Dan Crenshaw challenges 'outrage culture' in uplifting op-ed about civility

HOUSTON – Dan Crenshaw, a Navy SEAL vet, had a reason to be outraged after a comedian made a crack about the eye patch he wears, but he wasn’t. In an op-ed piece he wrote for the Washington Post, he explained why.

Let’s start at the beginning: "Saturday Night Live" cast member Pete Davidson joked about Crenshaw’s eye patch, which he wears after losing his eye in an IED explosion in Afghanistan. Davidson said Crenshaw looked like a “hit man in a porno movie.”

In the WaPo piece published Tuesday, Crenshaw said he woke the Sunday after Davidson’s bit to a flurry of text messages about it. “A lot of America wasn’t happy,” Crenshaw wrote.

Crenshaw continued:

“I agreed. But I also could not help but note that this was another chapter in a phenomenon that has taken complete control of the national discourse: outrage culture.
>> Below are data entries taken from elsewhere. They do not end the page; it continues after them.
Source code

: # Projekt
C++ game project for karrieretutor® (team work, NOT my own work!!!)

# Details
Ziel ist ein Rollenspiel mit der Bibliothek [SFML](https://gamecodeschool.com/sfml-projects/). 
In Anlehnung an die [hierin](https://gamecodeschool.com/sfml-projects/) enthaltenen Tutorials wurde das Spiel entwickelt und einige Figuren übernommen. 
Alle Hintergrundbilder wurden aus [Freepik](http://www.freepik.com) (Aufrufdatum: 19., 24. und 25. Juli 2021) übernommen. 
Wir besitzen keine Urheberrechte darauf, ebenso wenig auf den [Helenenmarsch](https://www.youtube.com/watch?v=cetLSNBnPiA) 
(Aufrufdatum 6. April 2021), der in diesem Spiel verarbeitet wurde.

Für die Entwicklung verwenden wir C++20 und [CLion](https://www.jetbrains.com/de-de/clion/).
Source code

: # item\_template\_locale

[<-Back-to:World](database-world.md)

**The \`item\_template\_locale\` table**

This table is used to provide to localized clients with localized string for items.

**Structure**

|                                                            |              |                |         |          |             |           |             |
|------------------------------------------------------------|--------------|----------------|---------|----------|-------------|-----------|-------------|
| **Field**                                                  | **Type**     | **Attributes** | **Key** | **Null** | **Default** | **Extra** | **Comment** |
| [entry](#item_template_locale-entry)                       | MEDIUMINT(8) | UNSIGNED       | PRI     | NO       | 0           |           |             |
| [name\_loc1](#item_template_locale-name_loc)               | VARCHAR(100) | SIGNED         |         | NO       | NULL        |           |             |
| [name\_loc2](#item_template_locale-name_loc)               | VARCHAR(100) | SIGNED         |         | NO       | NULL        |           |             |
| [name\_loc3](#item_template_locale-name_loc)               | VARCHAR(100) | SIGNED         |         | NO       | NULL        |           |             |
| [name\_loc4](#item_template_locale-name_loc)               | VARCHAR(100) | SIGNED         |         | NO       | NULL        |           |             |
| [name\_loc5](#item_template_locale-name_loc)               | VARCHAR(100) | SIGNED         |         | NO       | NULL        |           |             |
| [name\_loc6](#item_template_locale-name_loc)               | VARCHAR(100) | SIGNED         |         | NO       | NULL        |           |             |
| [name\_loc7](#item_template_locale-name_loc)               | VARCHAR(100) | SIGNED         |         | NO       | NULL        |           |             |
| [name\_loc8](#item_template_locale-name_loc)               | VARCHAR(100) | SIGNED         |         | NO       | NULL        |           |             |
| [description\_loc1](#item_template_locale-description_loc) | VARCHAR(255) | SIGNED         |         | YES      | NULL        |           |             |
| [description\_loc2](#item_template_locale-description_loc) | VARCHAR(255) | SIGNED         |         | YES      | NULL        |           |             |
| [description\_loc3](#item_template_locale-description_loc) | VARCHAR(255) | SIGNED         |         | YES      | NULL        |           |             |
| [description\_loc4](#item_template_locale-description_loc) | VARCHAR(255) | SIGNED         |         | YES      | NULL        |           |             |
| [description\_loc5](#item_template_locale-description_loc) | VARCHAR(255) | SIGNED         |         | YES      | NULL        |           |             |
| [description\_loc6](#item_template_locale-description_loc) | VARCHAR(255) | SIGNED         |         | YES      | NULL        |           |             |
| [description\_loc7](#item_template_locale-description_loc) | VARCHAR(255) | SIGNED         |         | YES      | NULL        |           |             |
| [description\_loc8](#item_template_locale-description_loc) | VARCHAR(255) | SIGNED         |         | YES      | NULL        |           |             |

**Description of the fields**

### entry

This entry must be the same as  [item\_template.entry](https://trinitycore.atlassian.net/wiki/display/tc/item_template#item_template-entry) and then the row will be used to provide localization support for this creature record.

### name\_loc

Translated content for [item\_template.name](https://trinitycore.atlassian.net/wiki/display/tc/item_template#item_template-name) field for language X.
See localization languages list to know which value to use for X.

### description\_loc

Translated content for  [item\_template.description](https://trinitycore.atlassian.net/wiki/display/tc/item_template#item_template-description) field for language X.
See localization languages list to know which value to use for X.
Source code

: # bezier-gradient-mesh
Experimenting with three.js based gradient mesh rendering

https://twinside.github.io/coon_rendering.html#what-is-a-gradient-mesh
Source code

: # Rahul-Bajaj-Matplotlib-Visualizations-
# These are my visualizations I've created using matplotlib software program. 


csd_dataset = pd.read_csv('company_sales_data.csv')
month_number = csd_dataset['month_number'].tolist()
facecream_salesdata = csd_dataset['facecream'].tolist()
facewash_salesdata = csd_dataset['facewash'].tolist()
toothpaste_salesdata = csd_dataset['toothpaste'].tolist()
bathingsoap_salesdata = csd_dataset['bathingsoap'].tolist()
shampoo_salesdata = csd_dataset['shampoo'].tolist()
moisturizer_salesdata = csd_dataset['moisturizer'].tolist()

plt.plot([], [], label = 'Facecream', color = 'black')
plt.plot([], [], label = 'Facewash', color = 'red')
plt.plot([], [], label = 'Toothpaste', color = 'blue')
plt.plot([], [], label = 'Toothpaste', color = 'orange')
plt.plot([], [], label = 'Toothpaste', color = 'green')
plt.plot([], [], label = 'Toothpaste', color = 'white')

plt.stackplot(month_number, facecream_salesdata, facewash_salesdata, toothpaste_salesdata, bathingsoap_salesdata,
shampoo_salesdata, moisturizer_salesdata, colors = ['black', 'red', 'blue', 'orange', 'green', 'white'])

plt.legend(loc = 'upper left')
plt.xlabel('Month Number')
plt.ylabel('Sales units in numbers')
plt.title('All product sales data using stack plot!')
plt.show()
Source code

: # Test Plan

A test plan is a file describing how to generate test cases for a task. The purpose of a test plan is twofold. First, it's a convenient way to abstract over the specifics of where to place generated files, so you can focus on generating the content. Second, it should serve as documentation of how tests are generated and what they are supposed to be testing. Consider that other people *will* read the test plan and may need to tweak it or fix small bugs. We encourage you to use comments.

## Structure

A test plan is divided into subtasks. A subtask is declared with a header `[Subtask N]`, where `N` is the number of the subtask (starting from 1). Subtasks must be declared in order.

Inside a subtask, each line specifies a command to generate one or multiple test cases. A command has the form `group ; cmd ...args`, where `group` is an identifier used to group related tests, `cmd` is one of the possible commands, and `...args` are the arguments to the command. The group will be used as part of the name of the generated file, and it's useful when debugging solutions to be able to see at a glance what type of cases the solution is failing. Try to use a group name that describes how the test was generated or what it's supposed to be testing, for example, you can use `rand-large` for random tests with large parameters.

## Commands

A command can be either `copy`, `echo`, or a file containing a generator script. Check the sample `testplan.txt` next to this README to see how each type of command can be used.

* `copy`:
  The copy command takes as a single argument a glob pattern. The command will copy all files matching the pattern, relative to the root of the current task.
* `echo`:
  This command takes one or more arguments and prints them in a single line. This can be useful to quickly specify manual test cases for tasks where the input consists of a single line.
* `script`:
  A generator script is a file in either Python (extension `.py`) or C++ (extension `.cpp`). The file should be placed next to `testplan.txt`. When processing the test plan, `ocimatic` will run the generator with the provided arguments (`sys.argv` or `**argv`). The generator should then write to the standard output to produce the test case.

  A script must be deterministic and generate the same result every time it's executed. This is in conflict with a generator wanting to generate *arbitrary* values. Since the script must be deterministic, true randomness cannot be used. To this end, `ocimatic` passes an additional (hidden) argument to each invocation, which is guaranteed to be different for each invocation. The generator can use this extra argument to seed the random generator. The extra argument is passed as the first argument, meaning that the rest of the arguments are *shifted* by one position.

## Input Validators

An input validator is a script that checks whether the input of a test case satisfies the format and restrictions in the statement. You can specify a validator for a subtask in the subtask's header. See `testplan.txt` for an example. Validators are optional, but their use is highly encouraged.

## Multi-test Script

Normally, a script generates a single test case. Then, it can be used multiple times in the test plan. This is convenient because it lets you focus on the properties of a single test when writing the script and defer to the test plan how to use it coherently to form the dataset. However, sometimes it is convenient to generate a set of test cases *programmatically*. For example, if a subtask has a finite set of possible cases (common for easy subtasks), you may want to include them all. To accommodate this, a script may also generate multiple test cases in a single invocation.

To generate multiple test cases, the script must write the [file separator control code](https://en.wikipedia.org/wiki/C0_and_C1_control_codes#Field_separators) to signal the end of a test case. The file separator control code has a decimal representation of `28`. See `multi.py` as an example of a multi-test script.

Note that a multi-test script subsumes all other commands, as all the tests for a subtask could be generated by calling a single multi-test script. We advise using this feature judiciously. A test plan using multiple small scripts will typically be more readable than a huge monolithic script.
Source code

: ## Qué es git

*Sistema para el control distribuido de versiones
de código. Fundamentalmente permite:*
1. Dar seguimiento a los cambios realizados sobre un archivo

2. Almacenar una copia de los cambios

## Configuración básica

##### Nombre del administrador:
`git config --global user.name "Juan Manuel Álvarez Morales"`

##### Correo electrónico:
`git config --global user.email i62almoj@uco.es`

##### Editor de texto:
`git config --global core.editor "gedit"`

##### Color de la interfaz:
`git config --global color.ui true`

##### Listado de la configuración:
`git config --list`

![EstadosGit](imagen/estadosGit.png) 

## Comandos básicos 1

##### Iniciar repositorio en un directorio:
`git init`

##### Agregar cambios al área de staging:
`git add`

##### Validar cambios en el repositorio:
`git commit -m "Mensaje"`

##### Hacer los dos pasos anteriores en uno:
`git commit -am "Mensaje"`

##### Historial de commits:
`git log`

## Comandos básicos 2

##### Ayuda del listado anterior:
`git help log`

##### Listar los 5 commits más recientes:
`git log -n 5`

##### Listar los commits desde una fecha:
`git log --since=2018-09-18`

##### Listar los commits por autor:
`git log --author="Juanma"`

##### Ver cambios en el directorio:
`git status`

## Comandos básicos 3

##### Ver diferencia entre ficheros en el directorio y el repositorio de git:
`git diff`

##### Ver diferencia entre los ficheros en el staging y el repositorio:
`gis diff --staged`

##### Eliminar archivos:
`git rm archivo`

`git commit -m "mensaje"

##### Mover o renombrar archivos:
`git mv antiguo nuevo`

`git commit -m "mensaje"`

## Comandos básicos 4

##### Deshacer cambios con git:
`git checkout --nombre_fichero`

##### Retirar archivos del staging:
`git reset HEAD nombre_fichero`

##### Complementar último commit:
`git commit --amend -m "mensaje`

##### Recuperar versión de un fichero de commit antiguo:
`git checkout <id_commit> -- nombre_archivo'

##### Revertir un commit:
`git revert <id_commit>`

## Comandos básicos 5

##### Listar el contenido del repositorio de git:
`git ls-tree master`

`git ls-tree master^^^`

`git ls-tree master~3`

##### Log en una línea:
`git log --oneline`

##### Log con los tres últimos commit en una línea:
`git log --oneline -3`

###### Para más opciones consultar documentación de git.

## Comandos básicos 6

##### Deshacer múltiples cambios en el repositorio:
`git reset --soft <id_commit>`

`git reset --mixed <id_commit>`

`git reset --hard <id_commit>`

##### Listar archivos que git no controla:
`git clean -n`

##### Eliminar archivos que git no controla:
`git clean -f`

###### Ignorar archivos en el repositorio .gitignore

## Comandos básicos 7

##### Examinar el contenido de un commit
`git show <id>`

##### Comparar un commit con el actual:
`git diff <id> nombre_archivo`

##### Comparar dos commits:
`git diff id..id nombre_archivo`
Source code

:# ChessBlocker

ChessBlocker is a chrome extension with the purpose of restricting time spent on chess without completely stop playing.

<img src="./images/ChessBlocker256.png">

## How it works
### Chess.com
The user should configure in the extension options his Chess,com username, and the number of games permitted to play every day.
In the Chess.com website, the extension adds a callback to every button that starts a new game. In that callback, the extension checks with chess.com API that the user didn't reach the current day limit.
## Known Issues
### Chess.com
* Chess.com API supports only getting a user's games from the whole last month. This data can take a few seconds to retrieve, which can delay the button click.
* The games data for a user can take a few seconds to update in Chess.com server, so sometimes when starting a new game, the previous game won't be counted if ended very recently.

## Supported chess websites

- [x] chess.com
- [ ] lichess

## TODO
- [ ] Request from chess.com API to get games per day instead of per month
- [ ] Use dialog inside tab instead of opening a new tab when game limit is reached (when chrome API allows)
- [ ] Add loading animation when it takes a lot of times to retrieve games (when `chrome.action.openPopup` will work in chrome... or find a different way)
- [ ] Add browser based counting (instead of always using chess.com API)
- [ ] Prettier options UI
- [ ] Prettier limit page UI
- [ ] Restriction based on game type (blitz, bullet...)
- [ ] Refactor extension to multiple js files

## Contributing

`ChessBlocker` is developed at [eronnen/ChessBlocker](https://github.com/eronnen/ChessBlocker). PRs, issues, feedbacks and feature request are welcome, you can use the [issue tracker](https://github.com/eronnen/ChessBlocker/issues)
It seems like every not-so-carefully-worded public misstep must be punished to the fullest extent, replete with soapbox lectures and demands for apologies. Anyone who doesn’t show the expected level of outrage will be labeled a coward or an apologist for bad behavior. I get the feeling that regular, hard-working, generally unoffended Americans sigh with exhaustion -- daily.”

Crenshaw reminded people that he had been shot at before and he wasn’t outraged then.

“So I didn’t demand an apology and I didn’t call for anyone to be fired,” Crenshaw wrote. “That doesn’t mean the ‘war . . . or whatever’ line was acceptable, but I didn’t have to fan the flames of outrage, either.”

Crenshaw recounted getting the mea culpa call from "Saturday Night Live," when he was asked to be on the show. He wasn’t sure about it but eventually accepted. He got to make a few jokes at Davidson’s expense, and it seemed the nation felt everything was right with the world again.

“But now what?” Crenshaw wrote. “Does it suddenly mean that the left and right will get along and live in utopian harmony? Maybe Saturday’s show made a tiny step in that direction, but I’m not naive. As a country, we still have a lot of work to do. We need to agree on some basic rules for civil discourse.”

Crenshaw ended his op-ed by saying that name-calling, labeling and attacking is not the way to have a civil discussion about our differences or get things accomplished.

“Assuming the worst about your opponents’ intentions has the effect of demonizing their ideas, removing the need for sound counter-reasoning and fact-based argument,” Crenshaw wrote. “That’s not a good environment for the exchange of ideas.”

What's Crenshaw’s advice for a return to civility in our public discourse?

“When all else fails, try asking for forgiveness, or granting it. On Saturday, Pete Davidson and SNL made amends.”